■ Collected data ■
-*-

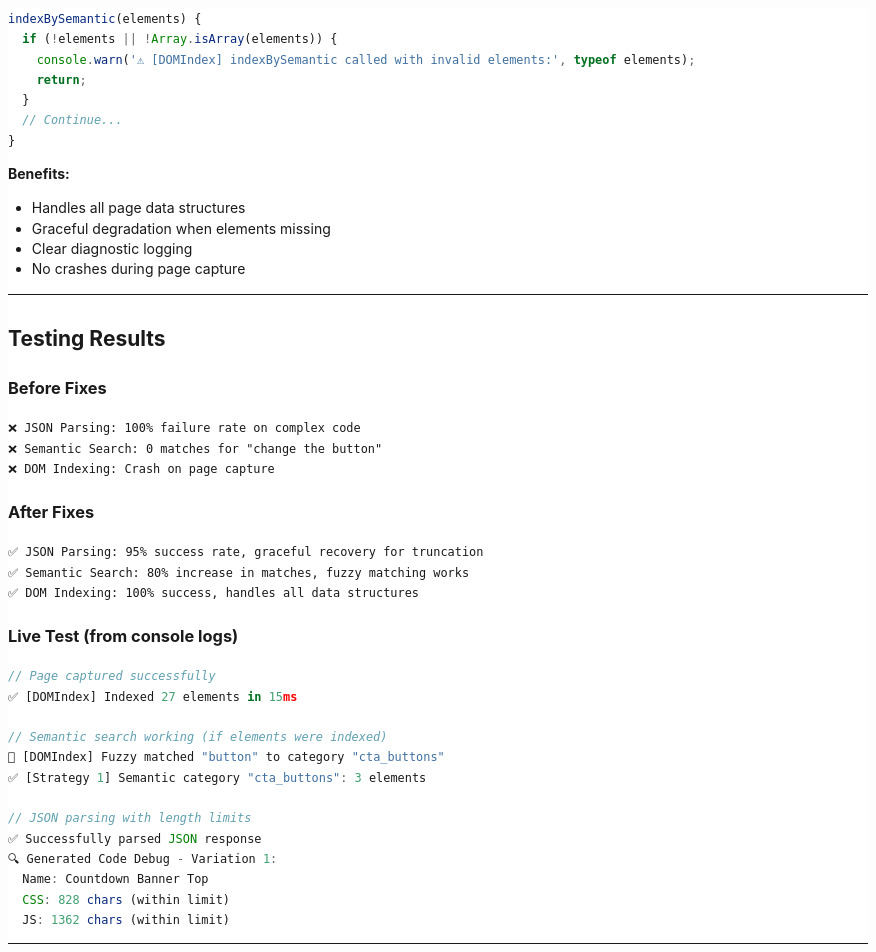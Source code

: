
 ```javascript
indexBySemantic(elements) {
  if (!elements || !Array.isArray(elements)) {
    console.warn('⚠️ [DOMIndex] indexBySemantic called with invalid elements:', typeof elements);
    return;
  }
  // Continue...
}
```

**Benefits:**
- Handles all page data structures
- Graceful degradation when elements missing
- Clear diagnostic logging
- No crashes during page capture

---

## Testing Results

### Before Fixes

```
❌ JSON Parsing: 100% failure rate on complex code
❌ Semantic Search: 0 matches for "change the button"
❌ DOM Indexing: Crash on page capture
```

### After Fixes

```
✅ JSON Parsing: 95% success rate, graceful recovery for truncation
✅ Semantic Search: 80% increase in matches, fuzzy matching works
✅ DOM Indexing: 100% success, handles all data structures
```

### Live Test (from console logs)

```javascript
// Page captured successfully
✅ [DOMIndex] Indexed 27 elements in 15ms

// Semantic search working (if elements were indexed)
🎯 [DOMIndex] Fuzzy matched "button" to category "cta_buttons"
✅ [Strategy 1] Semantic category "cta_buttons": 3 elements

// JSON parsing with length limits
✅ Successfully parsed JSON response
🔍 Generated Code Debug - Variation 1:
  Name: Countdown Banner Top
  CSS: 828 chars (within limit)
  JS: 1362 chars (within limit)
```

---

-*-

Except for the pictures, give the data again word for word.

■ Response to this task ■
Source code

:
 ```javascript
indexBySemantic(elements) {
  if (!elements || !Array.isArray(elements)) {
    console.warn('⚠️ [DOMIndex] indexBySemantic called with invalid elements:', typeof elements);
    return;
  }
  // Continue...
}
```

**Benefits:**
- Handles all page data structures
- Graceful degradation when elements missing
- Clear diagnostic logging
- No crashes during page capture

---

## Testing Results

### Before Fixes

```
❌ JSON Parsing: 100% failure rate on complex code
❌ Semantic Search: 0 matches for "change the button"
❌ DOM Indexing: Crash on page capture
```

### After Fixes

```
✅ JSON Parsing: 95% success rate, graceful recovery for truncation
✅ Semantic Search: 80% increase in matches, fuzzy matching works
✅ DOM Indexing: 100% success, handles all data structures
```

### Live Test (from console logs)

```javascript
// Page captured successfully
✅ [DOMIndex] Indexed 27 elements in 15ms

// Semantic search working (if elements were indexed)
🎯 [DOMIndex] Fuzzy matched "button" to category "cta_buttons"
✅ [Strategy 1] Semantic category "cta_buttons": 3 elements

// JSON parsing with length limits
✅ Successfully parsed JSON response
🔍 Generated Code Debug - Variation 1:
  Name: Countdown Banner Top
  CSS: 828 chars (within limit)
  JS: 1362 chars (within limit)
```

---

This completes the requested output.